En 2024, même si la communication autour de l’informatique à l’école sous-entend le contraire, cette dernière est encore imperméable à l’ère numérique. Trop d’enseignants sont toujours démunis, tant sur le plan du matériel que de la formation. Pour le SNALC, les professeurs des écoles sont sinistrés numériquement. Les formations insuffisantes et les dotations quasi inexistantes les laissent dans le marasme du passéisme contraint. 

Les professeurs des écoles mendient pour un écran ou une unité centrale depuis des décennies. Il n’est pas rare de les voir travailler dans les classes sur des postes fonctionnant sous Windows Millenium (qui ne fonctionnait déjà pas à l’époque). La connexion internet des écoles est souvent déplorable : la fracture numérique y est une réalité. 

Or, malgré cette misère numérique, on demande aux PE d’être productifs. Lors du confinement, la continuité pédagogique avait d’ailleurs été de mise, et que diable : marche ou crève ! Padlet et classe virtuelle, point d’excuse pour ne pas être au rendez-vous. Dans les faits, les enseignants ont ressenti le manque concret d’équipement informatique ou sa vétusté. 

En 2021, la nouvelle prime d’équipement informatique devait permettre aux PE de financer un équipement digne ; On leur promettait la Silicon Valley. Ils ont connu la traversée du désert sans aucune oasis… mais beaucoup de mirages en réalité augmentée. En effet, cette « prime », déjà insuffisante, n’a jamais été réévaluée. Soyons honnêtes, avec 150 € en 2024, que peut-on espérer de mieux qu’un minitel vintage sur eBay ? Impossible de se procurer un ordinateur de qualité, à moins d’économiser la « prime » sur plusieurs années. 

N’oublions pas que le référentiel des compétences professionnelles précise que les PE doivent « intégrer les éléments de la culture numérique nécessaires à l’exercice du métier ». Or, la formation initiale et continue sur ce sujet est inexistante pour beaucoup. Le SNALC demande donc que les PE soient formés et équipés pour pouvoir accomplir leurs missions sans devoir s’endetter personnellement ou « mendier » du matériel à la mairie. 
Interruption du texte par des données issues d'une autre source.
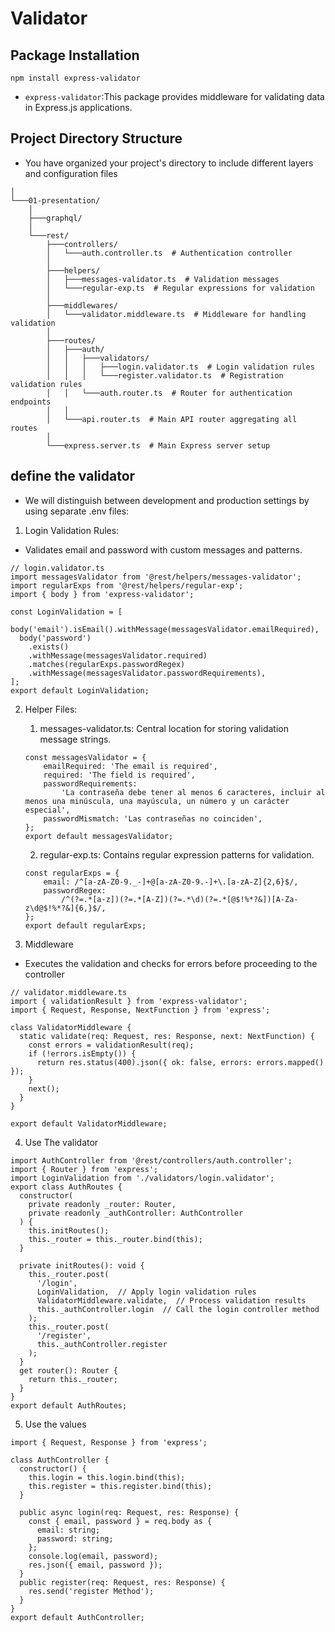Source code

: # Validator

## Package Installation

```
npm install express-validator
```

- `express-validator`:This package provides middleware for validating data in
  Express.js applications.

## Project Directory Structure

- You have organized your project's directory to include different layers and
  configuration files

```
│
└───01-presentation/
    │
    ├───graphql/
    │
    └───rest/
        ├───controllers/
        │   └───auth.controller.ts  # Authentication controller
        │
        ├───helpers/
        │   ├───messages-validator.ts  # Validation messages
        │   └───regular-exp.ts  # Regular expressions for validation
        │
        ├───middlewares/
        │   └───validator.middleware.ts  # Middleware for handling validation
        │
        ├───routes/
        │   ├───auth/
        │   │   ├───validators/
        │   │   │   ├───login.validator.ts  # Login validation rules
        │   │   │   └───register.validator.ts  # Registration validation rules
        │   │   └───auth.router.ts  # Router for authentication endpoints
        │   │
        │   └───api.router.ts  # Main API router aggregating all routes
        │
        └───express.server.ts  # Main Express server setup

```

## define the validator

- We will distinguish between development and production settings by using
  separate .env files:

1. Login Validation Rules:

- Validates email and password with custom messages and patterns.

```
// login.validator.ts
import messagesValidator from '@rest/helpers/messages-validator';
import regularExps from '@rest/helpers/regular-exp';
import { body } from 'express-validator';

const LoginValidation = [
  body('email').isEmail().withMessage(messagesValidator.emailRequired),
  body('password')
    .exists()
    .withMessage(messagesValidator.required)
    .matches(regularExps.passwordRegex)
    .withMessage(messagesValidator.passwordRequirements),
];
export default LoginValidation;

```

2.  Helper Files:

    1. messages-validator.ts: Central location for storing validation message
       strings.

    ```
    const messagesValidator = {
        emailRequired: 'The email is required',
        required: 'The field is required',
        passwordRequirements:
            'La contraseña debe tener al menos 6 caracteres, incluir al menos una minúscula, una mayúscula, un número y un carácter especial',
        passwordMismatch: 'Las contraseñas no coinciden',
    };
    export default messagesValidator;

    ```

    2. regular-exp.ts: Contains regular expression patterns for validation.

    ```
    const regularExps = {
        email: /^[a-zA-Z0-9._-]+@[a-zA-Z0-9.-]+\.[a-zA-Z]{2,6}$/,
        passwordRegex:
            /^(?=.*[a-z])(?=.*[A-Z])(?=.*\d)(?=.*[@$!%*?&])[A-Za-z\d@$!%*?&]{6,}$/,
    };
    export default regularExps;
    ```

3.  Middleware

- Executes the validation and checks for errors before proceeding to the
  controller

```
// validator.middleware.ts
import { validationResult } from 'express-validator';
import { Request, Response, NextFunction } from 'express';

class ValidatorMiddleware {
  static validate(req: Request, res: Response, next: NextFunction) {
    const errors = validationResult(req);
    if (!errors.isEmpty()) {
      return res.status(400).json({ ok: false, errors: errors.mapped() });
    }
    next();
  }
}

export default ValidatorMiddleware;

```

4.  Use The validator

```
import AuthController from '@rest/controllers/auth.controller';
import { Router } from 'express';
import LoginValidation from './validators/login.validator';
export class AuthRoutes {
  constructor(
    private readonly _router: Router,
    private readonly _authController: AuthController
  ) {
    this.initRoutes();
    this._router = this._router.bind(this);
  }

  private initRoutes(): void {
    this._router.post(
      '/login',
      LoginValidation,  // Apply login validation rules
      ValidatorMiddleware.validate,  // Process validation results
      this._authController.login  // Call the login controller method
    );
    this._router.post(
      '/register',
      this._authController.register
    );
  }
  get router(): Router {
    return this._router;
  }
}
export default AuthRoutes;

```

5. Use the values

```
import { Request, Response } from 'express';

class AuthController {
  constructor() {
    this.login = this.login.bind(this);
    this.register = this.register.bind(this);
  }

  public async login(req: Request, res: Response) {
    const { email, password } = req.body as {
      email: string;
      password: string;
    };
    console.log(email, password);
    res.json({ email, password });
  }
  public register(req: Request, res: Response) {
    res.send('register Method');
  }
}
export default AuthController;

```
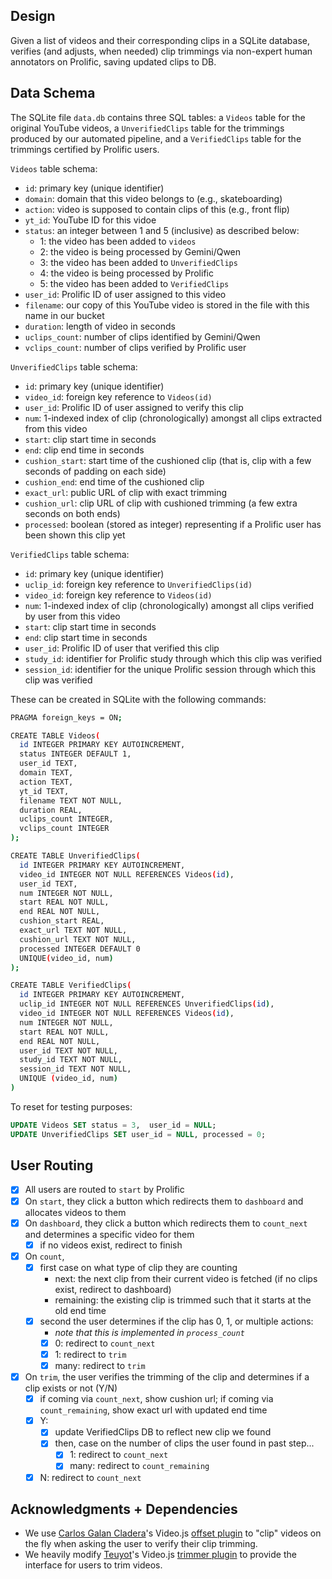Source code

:## Design

Given a list of videos and their corresponding clips in a SQLite database, verifies (and adjusts, when needed) clip trimmings via non-expert human annotators on Prolific, saving updated clips to DB.

## Data Schema

The SQLite file `data.db` contains three SQL tables: a `Videos` table for the original YouTube videos, a `UnverifiedClips` table for the trimmings produced by our automated pipeline, and a `VerifiedClips` table for the trimmings certified by Prolific users.

`Videos` table schema:
  - `id`: primary key (unique identifier)
  - `domain`: domain that this video belongs to (e.g., skateboarding)
  - `action`: video is supposed to contain clips of this (e.g., front flip)
  - `yt_id`: YouTube ID for this vidoe
  - `status`: an integer between 1 and 5 (inclusive) as described below:
    - 1: the video has been added to `videos`
    - 2: the video is being processed by Gemini/Qwen
    - 3: the video has been added to `UnverifiedClips`
    - 4: the video is being processed by Prolific
    - 5: the video has been added to `VerifiedClips`
  - `user_id`: Prolific ID of user assigned to this video
  - `filename`: our copy of this YouTube video is stored in the file with this name in our bucket
  - `duration`: length of video in seconds
  - `uclips_count`: number of clips identified by Gemini/Qwen
  - `vclips_count`: number of clips verified by Prolific user


`UnverifiedClips` table schema:
  - `id`: primary key (unique identifier)
  - `video_id`: foreign key reference to `Videos(id)`
  - `user_id`: Prolific ID of user assigned to verify this clip
  - `num`: 1-indexed index of clip (chronologically) amongst all clips extracted from this video
  - `start`: clip start time in seconds
  - `end`: clip end time in seconds
  - `cushion_start`: start time of the cushioned clip (that is, clip with a few seconds of padding on each side)
  - `cushion_end`: end time of the cushioned clip
  - `exact_url`: public URL of clip with exact trimming
  - `cushion_url`: clip URL of clip with cushioned trimming (a few extra seconds on both ends)
  - `processed`: boolean (stored as integer) representing if a Prolific user has been shown this clip yet

`VerifiedClips` table schema:
  - `id`: primary key (unique identifier)
  - `uclip_id`: foreign key reference to `UnverifiedClips(id)`
  - `video_id`: foreign key reference to `Videos(id)`
  - `num`: 1-indexed index of clip (chronologically) amongst all clips verified by user from this video
  - `start`: clip start time in seconds
  - `end`: clip start time in seconds
  - `user_id`: Prolific ID of user that verified this clip
  - `study_id`: identifier for Prolific study through which this clip was verified
  - `session_id`: identifier for the unique Prolific session through which this clip was verified


These can be created in SQLite with the following commands:
```bash
PRAGMA foreign_keys = ON;

CREATE TABLE Videos(
  id INTEGER PRIMARY KEY AUTOINCREMENT,
  status INTEGER DEFAULT 1,
  user_id TEXT,
  domain TEXT,
  action TEXT,
  yt_id TEXT,
  filename TEXT NOT NULL,
  duration REAL,
  uclips_count INTEGER,
  vclips_count INTEGER
);

CREATE TABLE UnverifiedClips(
  id INTEGER PRIMARY KEY AUTOINCREMENT,
  video_id INTEGER NOT NULL REFERENCES Videos(id),
  user_id TEXT,
  num INTEGER NOT NULL,
  start REAL NOT NULL,
  end REAL NOT NULL,
  cushion_start REAL,
  exact_url TEXT NOT NULL,
  cushion_url TEXT NOT NULL,
  processed INTEGER DEFAULT 0
  UNIQUE(video_id, num)
);

CREATE TABLE VerifiedClips(
  id INTEGER PRIMARY KEY AUTOINCREMENT,
  uclip_id INTEGER NOT NULL REFERENCES UnverifiedClips(id),
  video_id INTEGER NOT NULL REFERENCES Videos(id),
  num INTEGER NOT NULL,
  start REAL NOT NULL,
  end REAL NOT NULL,
  user_id TEXT NOT NULL,
  study_id TEXT NOT NULL,
  session_id TEXT NOT NULL,
  UNIQUE (video_id, num)
)
```

To reset for testing purposes:
```SQL
UPDATE Videos SET status = 3,  user_id = NULL;
UPDATE UnverifiedClips SET user_id = NULL, processed = 0;
```

## User Routing

- [X] All users are routed to `start` by Prolific
- [X] On `start`, they click a button which redirects them to `dashboard` and allocates videos to them
- [X] On `dashboard`, they click a button which redirects them to `count_next` and determines a specific video for them
  - [X] if no videos exist, redirect to finish
- [X] On `count`, 
  - [X] first case on what type of clip they are counting
    - next: the next clip from their current video is fetched (if no clips exist, redirect to dashboard)
    - remaining: the existing clip is trimmed such that it starts at the old end time
  - [X] second the user determines if the clip has 0, 1, or multiple actions:
    - *note that this is implemented in `process_count`*
    - [X] 0: redirect to `count_next`
    - [X] 1: redirect to `trim`
    - [X] many: redirect to `trim` 
- [X] On `trim`, the user verifies the trimming of the clip and determines if a clip exists or not (Y/N)
  - [X] if coming via `count_next`, show cushion url; if coming via `count_remaining`, show exact url with updated end time
  - [X] Y: 
    - [X] update VerifiedClips DB to reflect new clip we found
    - [X] then, case on the number of clips the user found in past step...
      - [X] 1: redirect to `count_next`
      - [X] many: redirect to `count_remaining`
  - [X] N: redirect to `count_next`

## Acknowledgments + Dependencies
- We use [Carlos Galan Cladera](https://github.com/cladera)'s Video.js [offset plugin](https://github.com/cladera/videojs-offset) to "clip" videos on the fly when asking the user to verify their clip trimming. 
- We heavily modify [Teuyot](https://github.com/Teyuto)'s Video.js [trimmer plugin](https://github.com/Teyuto/videojs-trimmer) to provide the interface for users to trim videos.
Article paru dans la revue du SNALC Quinzaine universitaire n°1489 école

DU NUMÉRIQUE DUREMENT ACQUIS, MAL UTILISÉ

Si le SNALC n’est pas en faveur d’une numérisation à marche forcée, des notions informatiques restent au programme. Cependant, dans le domaine du numérique comme ailleurs, n’oublions pas que devoir n’est pas pouvoir. Comment faire appréhender les bases aux élèves quand ils ne disposent que d’un matériel obsolète, défectueux ou inadapté, voire en sont totalement dépourvus ? 

Pour atténuer la fracture numérique, certaines régions font bénéficier les élèves de dotations, dans le secondaire. Dès lors, comment prétendre faire entrer les élèves du primaire dans le troisième millénaire ? 

Pire : dans les foyers, les outils disponibles sont souvent utilisés pour jouer à Minecraft, Brawl Stars et Fortnite plutôt que pour apprendre. Force est de constater que les enfants qui ont grandi à l’ère du numérique – ou plutôt des smartphones et des tablettes que leurs parents leur ont mis entre les mains pour acheter paix et silence – ont des difficultés à appréhender l’outil à la hauteur de sa pleine potentialité éducative. Il sera trop souvent détourné à des usages aussi stériles qu’inappropriés à l’âge et au développement psychique et cognitif. 

Quant aux ENT, on aurait pu penser qu’ils allaient amener du positif. C’était sans compter sur les parents, consommateurs plutôt qu’adjuvants éducatifs, dont les exigences les mènent à demander via cet outil, par exemple, que le travail intégral de la journée de classe soit envoyé à leur enfant absent pour cause de grippe : double journée pour l’enseignant. Et quand ce sont les élèves qui détournent le système, les conséquences peuvent être graves (harcèlement numérique entre pairs etc.). L’extrême vigilance est donc de mise. Enfin, les ENT, les TBI et les dotations massives de tablettes sont souvent imposés par des municipalités qui dépensent sans compter, parfois à l’encontre des besoins réels, quand d’autres écoles sont sous-dotées. 

Le SNALC dénonce donc l’absence de réelle politique de dotation et de réflexion sur l’usage du numérique qui reste une source d’inégalité aussi bien pour les professeurs des écoles que pour leurs élèves.